2. To qualify for early termination, the Defendant must:
A. Must not be delinquent in payment of any probation fees;
B. Must have paid all restitution, fines and court costs;
C. Must have completed all court-ordered counseling or treatment, including AA’s, NA’s meetings;
D. Must have completed all court-ordered classes, or educational programs;
E. Must have satisfactorily fulfill all the conditions of probation;
F. Must have completed all community service hours; and
G. Must not have been convicted of a disqualifying crime.

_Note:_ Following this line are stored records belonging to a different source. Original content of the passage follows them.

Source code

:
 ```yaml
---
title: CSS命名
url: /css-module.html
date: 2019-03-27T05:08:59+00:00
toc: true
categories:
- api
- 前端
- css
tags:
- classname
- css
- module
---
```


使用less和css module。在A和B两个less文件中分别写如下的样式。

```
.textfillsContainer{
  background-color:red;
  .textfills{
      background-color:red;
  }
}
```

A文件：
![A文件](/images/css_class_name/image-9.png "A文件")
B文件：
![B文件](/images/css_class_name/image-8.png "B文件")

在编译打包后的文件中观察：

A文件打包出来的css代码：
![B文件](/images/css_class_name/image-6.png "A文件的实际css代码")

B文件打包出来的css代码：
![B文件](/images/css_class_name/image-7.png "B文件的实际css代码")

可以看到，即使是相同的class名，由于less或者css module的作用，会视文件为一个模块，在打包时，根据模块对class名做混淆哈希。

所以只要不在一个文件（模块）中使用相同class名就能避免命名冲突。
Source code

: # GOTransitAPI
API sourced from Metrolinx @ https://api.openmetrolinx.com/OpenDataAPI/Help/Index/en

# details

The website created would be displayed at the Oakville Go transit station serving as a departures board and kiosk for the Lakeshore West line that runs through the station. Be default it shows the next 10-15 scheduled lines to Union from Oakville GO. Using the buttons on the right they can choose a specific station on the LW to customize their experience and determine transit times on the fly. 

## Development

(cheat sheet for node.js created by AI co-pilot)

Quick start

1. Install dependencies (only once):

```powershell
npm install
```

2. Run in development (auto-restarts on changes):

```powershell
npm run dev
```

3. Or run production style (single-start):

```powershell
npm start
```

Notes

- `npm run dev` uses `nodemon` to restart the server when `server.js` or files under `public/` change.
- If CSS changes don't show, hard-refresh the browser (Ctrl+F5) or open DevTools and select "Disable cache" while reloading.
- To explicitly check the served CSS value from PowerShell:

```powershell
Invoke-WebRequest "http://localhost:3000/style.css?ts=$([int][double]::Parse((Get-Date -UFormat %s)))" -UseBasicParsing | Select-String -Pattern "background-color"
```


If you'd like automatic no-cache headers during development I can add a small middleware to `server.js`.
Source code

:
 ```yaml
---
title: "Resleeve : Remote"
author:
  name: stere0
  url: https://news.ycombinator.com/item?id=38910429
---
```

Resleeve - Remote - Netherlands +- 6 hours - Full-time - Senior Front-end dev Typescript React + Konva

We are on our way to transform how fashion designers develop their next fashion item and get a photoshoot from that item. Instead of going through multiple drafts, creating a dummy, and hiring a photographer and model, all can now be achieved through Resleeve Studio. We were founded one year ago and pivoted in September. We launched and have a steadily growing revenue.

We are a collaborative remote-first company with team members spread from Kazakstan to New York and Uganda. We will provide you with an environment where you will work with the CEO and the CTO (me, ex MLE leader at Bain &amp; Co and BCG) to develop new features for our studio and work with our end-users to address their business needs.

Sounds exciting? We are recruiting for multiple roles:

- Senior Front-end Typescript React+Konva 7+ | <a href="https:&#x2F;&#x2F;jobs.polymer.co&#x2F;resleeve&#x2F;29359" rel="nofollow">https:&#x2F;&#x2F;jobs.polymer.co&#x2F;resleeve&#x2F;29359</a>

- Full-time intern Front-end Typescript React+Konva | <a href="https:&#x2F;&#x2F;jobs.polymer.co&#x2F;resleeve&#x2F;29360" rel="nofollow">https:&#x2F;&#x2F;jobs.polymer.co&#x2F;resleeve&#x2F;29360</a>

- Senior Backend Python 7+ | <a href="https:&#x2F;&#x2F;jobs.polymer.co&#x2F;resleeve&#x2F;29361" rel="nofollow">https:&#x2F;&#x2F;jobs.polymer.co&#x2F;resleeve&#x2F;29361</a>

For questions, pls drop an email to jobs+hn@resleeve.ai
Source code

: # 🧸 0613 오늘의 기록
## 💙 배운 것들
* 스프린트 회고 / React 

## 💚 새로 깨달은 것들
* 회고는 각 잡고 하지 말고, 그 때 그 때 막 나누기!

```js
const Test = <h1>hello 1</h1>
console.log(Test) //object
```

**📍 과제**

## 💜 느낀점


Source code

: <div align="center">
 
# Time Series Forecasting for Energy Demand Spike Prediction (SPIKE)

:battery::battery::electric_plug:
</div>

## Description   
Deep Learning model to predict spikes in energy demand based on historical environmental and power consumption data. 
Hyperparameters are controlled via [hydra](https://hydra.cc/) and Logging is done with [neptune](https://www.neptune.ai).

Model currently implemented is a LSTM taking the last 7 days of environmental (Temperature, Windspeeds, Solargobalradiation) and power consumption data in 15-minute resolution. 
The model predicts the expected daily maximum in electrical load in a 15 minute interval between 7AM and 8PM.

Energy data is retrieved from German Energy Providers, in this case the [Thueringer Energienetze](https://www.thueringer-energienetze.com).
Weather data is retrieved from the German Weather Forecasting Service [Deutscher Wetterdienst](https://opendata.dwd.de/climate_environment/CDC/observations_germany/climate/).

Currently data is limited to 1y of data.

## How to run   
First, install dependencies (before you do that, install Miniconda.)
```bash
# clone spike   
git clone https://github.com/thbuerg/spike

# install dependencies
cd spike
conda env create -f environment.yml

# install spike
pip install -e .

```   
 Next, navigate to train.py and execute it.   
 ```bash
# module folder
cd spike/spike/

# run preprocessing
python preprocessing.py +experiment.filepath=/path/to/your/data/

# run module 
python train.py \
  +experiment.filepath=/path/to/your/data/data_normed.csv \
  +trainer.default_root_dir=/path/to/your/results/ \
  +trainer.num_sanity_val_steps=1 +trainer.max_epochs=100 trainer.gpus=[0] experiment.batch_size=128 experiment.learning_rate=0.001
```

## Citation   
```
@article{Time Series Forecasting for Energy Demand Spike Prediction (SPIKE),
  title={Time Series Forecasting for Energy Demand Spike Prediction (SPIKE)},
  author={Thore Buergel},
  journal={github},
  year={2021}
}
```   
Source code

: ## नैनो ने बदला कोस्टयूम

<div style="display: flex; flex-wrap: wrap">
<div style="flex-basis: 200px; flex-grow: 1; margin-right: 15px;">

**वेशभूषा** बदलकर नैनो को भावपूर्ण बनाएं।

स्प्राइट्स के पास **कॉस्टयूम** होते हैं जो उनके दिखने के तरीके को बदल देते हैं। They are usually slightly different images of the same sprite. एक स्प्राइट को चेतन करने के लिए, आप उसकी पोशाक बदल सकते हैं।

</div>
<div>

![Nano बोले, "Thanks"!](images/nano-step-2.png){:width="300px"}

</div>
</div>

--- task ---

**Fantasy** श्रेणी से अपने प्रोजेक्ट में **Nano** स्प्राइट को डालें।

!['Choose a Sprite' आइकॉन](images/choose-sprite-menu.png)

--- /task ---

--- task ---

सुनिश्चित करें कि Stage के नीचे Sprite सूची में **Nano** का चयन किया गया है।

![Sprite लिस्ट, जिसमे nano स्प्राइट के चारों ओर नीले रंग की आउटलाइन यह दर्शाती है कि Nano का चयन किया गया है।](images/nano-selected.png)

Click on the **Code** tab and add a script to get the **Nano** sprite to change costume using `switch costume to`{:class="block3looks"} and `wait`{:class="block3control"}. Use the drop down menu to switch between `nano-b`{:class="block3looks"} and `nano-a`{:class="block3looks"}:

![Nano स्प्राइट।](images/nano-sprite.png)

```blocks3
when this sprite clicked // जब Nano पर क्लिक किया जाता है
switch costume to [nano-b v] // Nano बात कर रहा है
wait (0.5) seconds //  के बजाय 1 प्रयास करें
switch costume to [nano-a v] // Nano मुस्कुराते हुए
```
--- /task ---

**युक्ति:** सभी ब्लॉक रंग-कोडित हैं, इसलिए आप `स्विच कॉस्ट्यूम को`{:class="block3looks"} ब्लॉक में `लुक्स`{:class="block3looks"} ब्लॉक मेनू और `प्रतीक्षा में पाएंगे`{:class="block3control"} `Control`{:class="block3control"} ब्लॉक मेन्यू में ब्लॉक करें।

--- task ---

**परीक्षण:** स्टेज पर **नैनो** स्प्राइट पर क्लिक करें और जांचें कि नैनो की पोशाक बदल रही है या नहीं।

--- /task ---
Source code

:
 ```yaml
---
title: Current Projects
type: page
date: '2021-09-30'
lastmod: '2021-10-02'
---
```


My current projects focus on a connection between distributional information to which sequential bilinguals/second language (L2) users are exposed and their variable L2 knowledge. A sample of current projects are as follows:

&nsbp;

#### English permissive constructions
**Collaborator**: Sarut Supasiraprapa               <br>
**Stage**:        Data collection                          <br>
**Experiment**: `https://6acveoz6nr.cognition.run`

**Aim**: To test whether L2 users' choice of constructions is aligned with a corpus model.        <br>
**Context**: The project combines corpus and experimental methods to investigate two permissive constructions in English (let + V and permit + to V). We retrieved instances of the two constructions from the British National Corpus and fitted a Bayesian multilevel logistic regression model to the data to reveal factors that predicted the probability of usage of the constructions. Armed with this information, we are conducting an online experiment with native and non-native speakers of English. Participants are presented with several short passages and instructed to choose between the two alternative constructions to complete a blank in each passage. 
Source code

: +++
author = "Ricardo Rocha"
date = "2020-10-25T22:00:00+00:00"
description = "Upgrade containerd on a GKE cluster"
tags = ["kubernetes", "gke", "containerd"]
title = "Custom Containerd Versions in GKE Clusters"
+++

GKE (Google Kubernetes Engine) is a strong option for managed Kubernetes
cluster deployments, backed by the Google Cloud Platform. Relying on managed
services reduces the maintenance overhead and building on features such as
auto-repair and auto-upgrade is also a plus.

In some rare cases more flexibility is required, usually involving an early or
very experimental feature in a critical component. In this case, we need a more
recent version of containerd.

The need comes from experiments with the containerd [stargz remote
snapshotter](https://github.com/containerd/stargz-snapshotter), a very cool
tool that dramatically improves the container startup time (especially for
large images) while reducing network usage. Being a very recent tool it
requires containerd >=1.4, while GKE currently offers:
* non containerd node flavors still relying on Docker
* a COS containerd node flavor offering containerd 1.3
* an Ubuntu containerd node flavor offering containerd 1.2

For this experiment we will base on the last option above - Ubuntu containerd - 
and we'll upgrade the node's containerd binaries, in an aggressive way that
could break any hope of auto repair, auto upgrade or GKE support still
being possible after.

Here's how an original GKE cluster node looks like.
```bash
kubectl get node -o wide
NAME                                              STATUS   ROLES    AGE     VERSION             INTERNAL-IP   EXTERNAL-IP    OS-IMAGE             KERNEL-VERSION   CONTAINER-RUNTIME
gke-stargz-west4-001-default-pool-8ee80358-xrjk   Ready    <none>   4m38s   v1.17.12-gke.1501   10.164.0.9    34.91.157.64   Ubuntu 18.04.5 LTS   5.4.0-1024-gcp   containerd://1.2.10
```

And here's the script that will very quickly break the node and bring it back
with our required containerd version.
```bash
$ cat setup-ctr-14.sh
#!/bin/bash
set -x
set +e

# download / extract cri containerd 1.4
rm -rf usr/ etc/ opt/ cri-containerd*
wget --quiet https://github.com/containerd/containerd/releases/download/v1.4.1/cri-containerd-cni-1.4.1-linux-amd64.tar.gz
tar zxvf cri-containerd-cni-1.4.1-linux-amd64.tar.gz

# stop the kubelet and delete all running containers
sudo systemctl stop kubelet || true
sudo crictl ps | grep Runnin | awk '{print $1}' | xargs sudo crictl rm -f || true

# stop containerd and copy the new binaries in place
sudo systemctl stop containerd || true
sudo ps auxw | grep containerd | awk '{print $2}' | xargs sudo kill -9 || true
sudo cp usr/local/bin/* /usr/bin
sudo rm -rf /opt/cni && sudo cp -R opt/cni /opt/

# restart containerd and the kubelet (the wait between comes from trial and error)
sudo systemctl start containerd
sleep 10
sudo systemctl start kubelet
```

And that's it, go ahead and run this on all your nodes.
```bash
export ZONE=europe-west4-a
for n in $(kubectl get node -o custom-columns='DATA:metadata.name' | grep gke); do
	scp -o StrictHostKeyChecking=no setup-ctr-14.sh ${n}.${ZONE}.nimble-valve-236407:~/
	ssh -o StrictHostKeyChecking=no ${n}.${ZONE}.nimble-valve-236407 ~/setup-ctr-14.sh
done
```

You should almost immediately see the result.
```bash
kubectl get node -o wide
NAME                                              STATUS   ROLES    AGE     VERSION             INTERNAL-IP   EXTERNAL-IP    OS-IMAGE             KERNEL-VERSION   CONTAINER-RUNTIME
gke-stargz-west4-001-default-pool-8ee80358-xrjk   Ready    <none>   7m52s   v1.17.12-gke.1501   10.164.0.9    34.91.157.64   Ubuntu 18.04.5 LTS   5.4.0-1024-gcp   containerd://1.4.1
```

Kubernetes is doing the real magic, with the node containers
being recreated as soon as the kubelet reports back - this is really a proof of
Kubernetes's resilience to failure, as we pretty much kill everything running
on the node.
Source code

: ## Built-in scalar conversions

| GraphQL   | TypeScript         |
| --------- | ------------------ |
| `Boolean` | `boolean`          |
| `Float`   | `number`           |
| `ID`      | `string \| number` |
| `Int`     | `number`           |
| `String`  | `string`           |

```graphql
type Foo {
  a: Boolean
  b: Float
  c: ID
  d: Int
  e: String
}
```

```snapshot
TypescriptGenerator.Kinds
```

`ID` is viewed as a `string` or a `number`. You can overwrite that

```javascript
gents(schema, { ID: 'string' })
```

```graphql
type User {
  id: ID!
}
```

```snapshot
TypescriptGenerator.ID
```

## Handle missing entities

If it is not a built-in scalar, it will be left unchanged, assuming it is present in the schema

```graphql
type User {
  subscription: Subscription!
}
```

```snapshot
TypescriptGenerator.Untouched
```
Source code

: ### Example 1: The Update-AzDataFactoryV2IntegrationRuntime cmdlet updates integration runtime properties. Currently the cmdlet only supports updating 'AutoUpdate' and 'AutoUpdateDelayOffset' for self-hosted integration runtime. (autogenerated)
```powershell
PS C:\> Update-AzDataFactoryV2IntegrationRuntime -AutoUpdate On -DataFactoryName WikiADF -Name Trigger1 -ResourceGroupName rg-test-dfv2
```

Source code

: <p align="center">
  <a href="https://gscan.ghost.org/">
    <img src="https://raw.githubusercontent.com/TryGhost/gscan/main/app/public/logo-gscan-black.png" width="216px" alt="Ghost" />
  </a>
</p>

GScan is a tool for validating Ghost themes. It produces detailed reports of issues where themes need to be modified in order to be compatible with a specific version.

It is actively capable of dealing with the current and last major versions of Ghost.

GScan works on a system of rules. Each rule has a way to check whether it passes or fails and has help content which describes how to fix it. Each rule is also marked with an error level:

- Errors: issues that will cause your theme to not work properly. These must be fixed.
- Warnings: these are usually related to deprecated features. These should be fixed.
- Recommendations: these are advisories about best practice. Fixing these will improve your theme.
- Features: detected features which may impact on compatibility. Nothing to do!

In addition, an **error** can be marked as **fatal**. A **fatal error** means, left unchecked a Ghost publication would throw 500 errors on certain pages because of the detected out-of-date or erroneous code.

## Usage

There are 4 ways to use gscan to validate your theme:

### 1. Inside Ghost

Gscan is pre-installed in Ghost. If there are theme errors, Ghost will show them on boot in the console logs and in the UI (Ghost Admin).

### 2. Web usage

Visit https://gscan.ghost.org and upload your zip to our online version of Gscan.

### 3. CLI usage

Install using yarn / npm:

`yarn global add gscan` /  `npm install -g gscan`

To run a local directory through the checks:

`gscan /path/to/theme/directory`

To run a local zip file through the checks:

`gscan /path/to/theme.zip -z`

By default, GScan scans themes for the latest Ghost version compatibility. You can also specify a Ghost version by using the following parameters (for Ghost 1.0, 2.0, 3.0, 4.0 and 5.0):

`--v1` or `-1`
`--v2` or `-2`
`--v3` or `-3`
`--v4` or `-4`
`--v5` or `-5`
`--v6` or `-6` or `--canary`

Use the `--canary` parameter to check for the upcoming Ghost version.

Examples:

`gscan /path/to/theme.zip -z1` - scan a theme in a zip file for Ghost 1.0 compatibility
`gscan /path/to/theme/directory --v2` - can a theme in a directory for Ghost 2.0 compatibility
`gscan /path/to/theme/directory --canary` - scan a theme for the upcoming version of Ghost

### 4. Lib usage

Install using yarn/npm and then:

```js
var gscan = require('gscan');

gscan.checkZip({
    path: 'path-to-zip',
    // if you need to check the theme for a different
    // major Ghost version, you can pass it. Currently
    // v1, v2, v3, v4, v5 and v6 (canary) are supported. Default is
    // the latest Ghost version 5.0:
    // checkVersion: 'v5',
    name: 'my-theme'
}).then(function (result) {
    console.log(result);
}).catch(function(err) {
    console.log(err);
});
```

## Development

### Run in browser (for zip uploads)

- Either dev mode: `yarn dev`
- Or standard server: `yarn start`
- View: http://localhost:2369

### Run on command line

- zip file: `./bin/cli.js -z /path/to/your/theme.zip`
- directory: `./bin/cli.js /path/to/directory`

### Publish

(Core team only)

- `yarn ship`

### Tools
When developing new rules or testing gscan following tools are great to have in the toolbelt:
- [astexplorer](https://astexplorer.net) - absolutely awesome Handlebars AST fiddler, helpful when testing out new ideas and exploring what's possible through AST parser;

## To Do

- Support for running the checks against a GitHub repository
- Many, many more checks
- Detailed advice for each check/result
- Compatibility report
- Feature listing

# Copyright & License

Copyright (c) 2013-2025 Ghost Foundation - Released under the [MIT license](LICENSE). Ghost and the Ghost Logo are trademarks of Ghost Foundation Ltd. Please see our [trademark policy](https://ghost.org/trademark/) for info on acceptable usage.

When eligible, a person on probation should talk with their Community Service Supervising Officer to see if they approve or would not be opposed if the Defendant filed a Petition for Early Termination of Probation.
4. Disqualifying Crimes:
Probation may not be reduced or terminated for the following offenses:
1. DWI or other intoxication offenses under Sections 49.04-49.08 of the Texas Penal Code;
2. Murder, or Capital Murder;
3. Sexual Assault, or Aggravated Sexual Assault;
4. Aggravated Kidnapping;
5. Sexual Performance by a Child;
6. Aggravated Robbery;
7. Prohibited Sexual Conduct;
8. Possession or promotion of child pornography;
9. Manufacture or Delivery of a Controlled Substance Causing Death or Serious Bodily Injury;
10. Repeat offenses of Manufacturing, Delivery, or Possession of a Controlled Substance in a School Zone; and/or
11. Any felony with a deadly weapon affirmative finding.